Nick Walker’s “Heart Vandal” stencil on Ludlow Street and Delancey Street.
Monday, February 10: Celebrate the Staten Island Ferry’s centennial with this exhibit at the Staten Island Museum, commemorating the peaceful and FREE rides of the past 100 years.
Tuesday, February 11: Register for a free presentation by Barry Benepe, the co-founder of New York City’s Greenmarket program. He will discuss the history and development of several iconic open air farmers markets in and around Greenwich Village.
Wednesday, February 12: Graffiti 101 at the Museum of the City of New York takes a look at NYC street art in the 1970s and 1980s.

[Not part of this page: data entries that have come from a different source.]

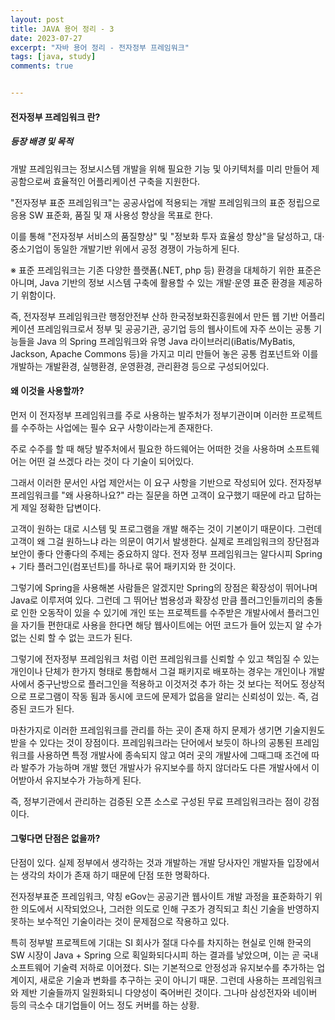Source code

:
 ```yaml
---
layout: post
title: JAVA 용어 정리 - 3
date: 2023-07-27
excerpt: "자바 용어 정리 - 전자정부 프레임워크"
tags: [java, study]
comments: true


---
```


#### 전자정부 프레임워크 란?

##### 등장 배경 및 목적

개발 프레임워크는 정보시스템 개발을 위해 필요한 기능 및 아키텍처를 미리 만들어 제공함으로써 효율적인 어플리케이션 구축을 지원한다.

"전자정부 표준 프레임워크"는 공공사업에 적용되는 개발 프레임워크의 표준 정립으로 응용 SW 표준화, 품질 및 재 사용성 향상을 목표로 한다.

이를 통해 "전자정부 서비스의 품질향상" 및 "정보화 투자 효율성 향상"을 달성하고, 대·중소기업이 동일한 개발기반 위에서 공정 경쟁이 가능하게 된다.

※ 표준 프레임워크는 기존 다양한 플랫폼(.NET, php 등) 환경을 대체하기 위한 표준은 아니며, Java 기반의 정보 시스템 구축에 활용할 수 있는 개발·운영 표준 환경을 제공하기 위함이다.

즉, 전자정부 프레임워크란 행정안전부 산하 한국정보화진흥원에서 만든 웹 기반 어플리케이션 프레임워크로서 정부 및 공공기관, 공기업 등의 웹사이트에 자주 쓰이는 공통 기능들을 Java 의 Spring 프레임워크와 유명 Java 라이브러리(iBatis/MyBatis, Jackson, Apache Commons 등)을 가지고 미리 만들어 놓은 공통 컴포넌트와 이를 개발하는 개발환경, 실행환경, 운영환경, 관리환경 등으로 구성되어있다.

#### 왜 이것을 사용할까?

먼저 이 전자정부 프레임워크를 주로 사용하는 발주처가 정부기관이며 이러한 프로젝트를 수주하는 사업에는 필수 요구 사항이라는게 존재한다.

주로 수주를 할 때 해당 발주처에서 필요한 하드웨어는 어떠한 것을 사용하며 소프트웨어는 어떤 걸 쓰겠다 라는 것이 다 기술이 되어있다.

그래서 이러한 문서인 사업 제안서는 이 요구 사항을 기반으로 작성되어 있다. 전자정부 프레임워크를 "왜 사용하나요?" 라는 질문을 하면 고객이 요구했기 때문에 라고 답하는게 제일 정확한 답변이다.

고객이 원하는 대로 시스템 및 프로그램을 개발 해주는 것이 기본이기 때문이다. 그런데 고객이 왜 그걸 원하느냐 라는 의문이 여기서 발생한다. 실제로 프레임워크의 장단점과 보안이 좋다 안좋다의 주제는 중요하지 않다. 전자 정부 프레임워크는 알다시피 Spring + 기타 플러그인(컴포넌트)를 하나로 묶어 패키지와 한 것이다.

그렇기에 Spring을 사용해본 사람들은 알겠지만 Spring의 장점은 확장성이 뛰어나며 Java로 이루저여 있다. 그런데 그 뛰어난 범용성과 확장성 만큼 플러그인들끼리의 충돌로 인한 오동작이 있을 수 있기에 개인 또는 프로젝트를 수주받은 개발사에서 플러그인을 자기들 편한대로 사용을 한다면 해당 웹사이트에는 어떤 코드가 들어 있는지 알 수가 없는 신뢰 할 수 없는 코드가 된다.

그렇기에 전자정부 프레임워크 처럼 이런 프레임워크를 신뢰할 수 있고 책임질 수 있는 개인이나 단체가 한가지 형태로 통합해서 그걸 패키지로 배포하는 경우는 개인이나 개발사에서 중구난방으로 플러그인을 적용하고 이것저것 추가 하는 것 보다는 적어도 정상적으로 프로그램이 작동 됨과 동시에 코드에 문제가 없음을 알리는 신뢰성이 있는. 즉, 검증된 코드가 된다.

마찬가지로 이러한 프레임워크를 관리를 하는 곳이 존재 하지 문제가 생기면 기술지원도 받을 수 있다는 것이 장점이다. 프레임워크라는 단어에서 보듯이 하나의 공통된 프레임워크를 사용하면 특정 개발사에 종속되지 않고 여러 곳의 개발사에 그때그때 조건에 따라 발주가 가능하며 개발 했던 개발사가 유지보수를 하지 않더라도 다른 개발사에서 이어받아서 유지보수가 가능하게 된다.

즉, 정부기관에서 관리하는 검증된 오픈 소스로 구성된 무료 프레임워크라는 점이 강점이다.

#### 그렇다면 단점은 없을까?

단점이 있다. 실제 정부에서 생각하는 것과 개발하는 개발 당사자인 개발자들 입장에서는 생각의 차이가 존재 하기 때문에 단점 또한 명확하다.

전자정부표준 프레임워크, 약칭 eGov는 공공기관 웹사이트 개발 과정을 표준화하기 위한 의도에서 시작되었으나, 그러한 의도로 인해 구조가 경직되고 최신 기술을 반영하지 못하는 보수적인 기술이라는 것이 문제점으로 작용하고 있다.

특히 정부발 프로젝트에 기대는 SI 회사가 절대 다수를 차지하는 현실로 인해 한국의 SW 시장이 Java + Spring 으로 획일화되다시피 하는 결과를 낳았으며, 이는 곧 국내 소프트웨어 기술력 저하로 이어졌다. SI는 기본적으로 안정성과 유지보수를 추가하는 업계이지, 새로운 기술과 변화를 추구하는 곳이 아니기 때문. 그런데 사용하는 프레임워크와 제반 기술들까지 일원화되니 다양성이 죽어버린 것이다. 그나마 삼성전자와 네이버 등의 극소수 대기업들이 어느 정도 커버를 하는 상황.

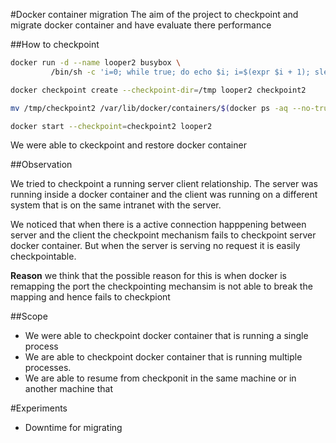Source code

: #Docker container migration 
The aim of the project to checkpoint and migrate docker container and have evaluate there performance

##How to checkpoint 

```bash
docker run -d --name looper2 busybox \
         /bin/sh -c 'i=0; while true; do echo $i; i=$(expr $i + 1); sleep 1; done'

docker checkpoint create --checkpoint-dir=/tmp looper2 checkpoint2

mv /tmp/checkpoint2 /var/lib/docker/containers/$(docker ps -aq --no-trunc --filter name=looper2)/checkpoints/

docker start --checkpoint=checkpoint2 looper2
```

We were able to ckeckpoint and restore docker container 


##Observation 

We tried to checkpoint a running server client relationship. The server was running inside a docker container and the client was
running on a different system that is on the same intranet with the server.

We noticed that when there is a active connection happpening between server and the client the checkpoint mechanism fails to 
checkpoint server docker container. But when the server is serving no request it is easily checkpointable.

**Reason**
we think that the possible reason for this is when docker is remapping the port the checkpointing mechansim is not able to break the 
mapping and hence fails to checkpiont

##Scope

- We were able to checkpoint docker container that is running a single process
- We are able to checkpoint docker container that is running multiple processes.
- We are able to resume from checkponit in the same machine or in another machine that

#Experiments

- Downtime for migrating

Thursday, February 13: Join Agora Gallery in Chelsea for the opening reception of Art From the Heart, an evening of dashing exhibits in which 10% of Agora’s proceeds from the sale of artwork will be donated to The Children’s Heart Foundation. The Center for Architecture presents Considering the Quake: Seismic Design on the Edge, which explores the elegant, and oftentimes elusive intersection between the aesthetics of architectural form and the technicality of structural design, through the lens of earthquake engineering. Finally, here’s your invite to Celebrating Dominican Folkloric Music at City College of New York, presented by Yván Dominguez, a look at the development and influence of Dominican cultural music in and around Washington Heights.
Friday, February 14: (Valentine’s Day!) The Poetry Brothel presents Between the Sheets: a most intimate encounter between the sheets with the poet of your choosing. Let the warmth of a poem wash this winter away. Here’s what the Poetry Brothel is all about.
Saturday, February 15: Museum of the City of New York kicks off their I ♥ City Museum Weekend, with tons of events including: In Love in New York: From Wharton & Whitman to Craigslist readings, Gilded New York printmaking classes, and much much more. Here is the full lineup.
Sunday, February 16: Radical Presence: Black Performance in Contemporary Art is an ongoing exhibition at the Studio Museum in Harlem that chronicles the emergence and development of black performance art over three generations, presenting a rich and complex look at this important facet of contemporary art. The exhibition comprises more than 100 works by some 36 artists.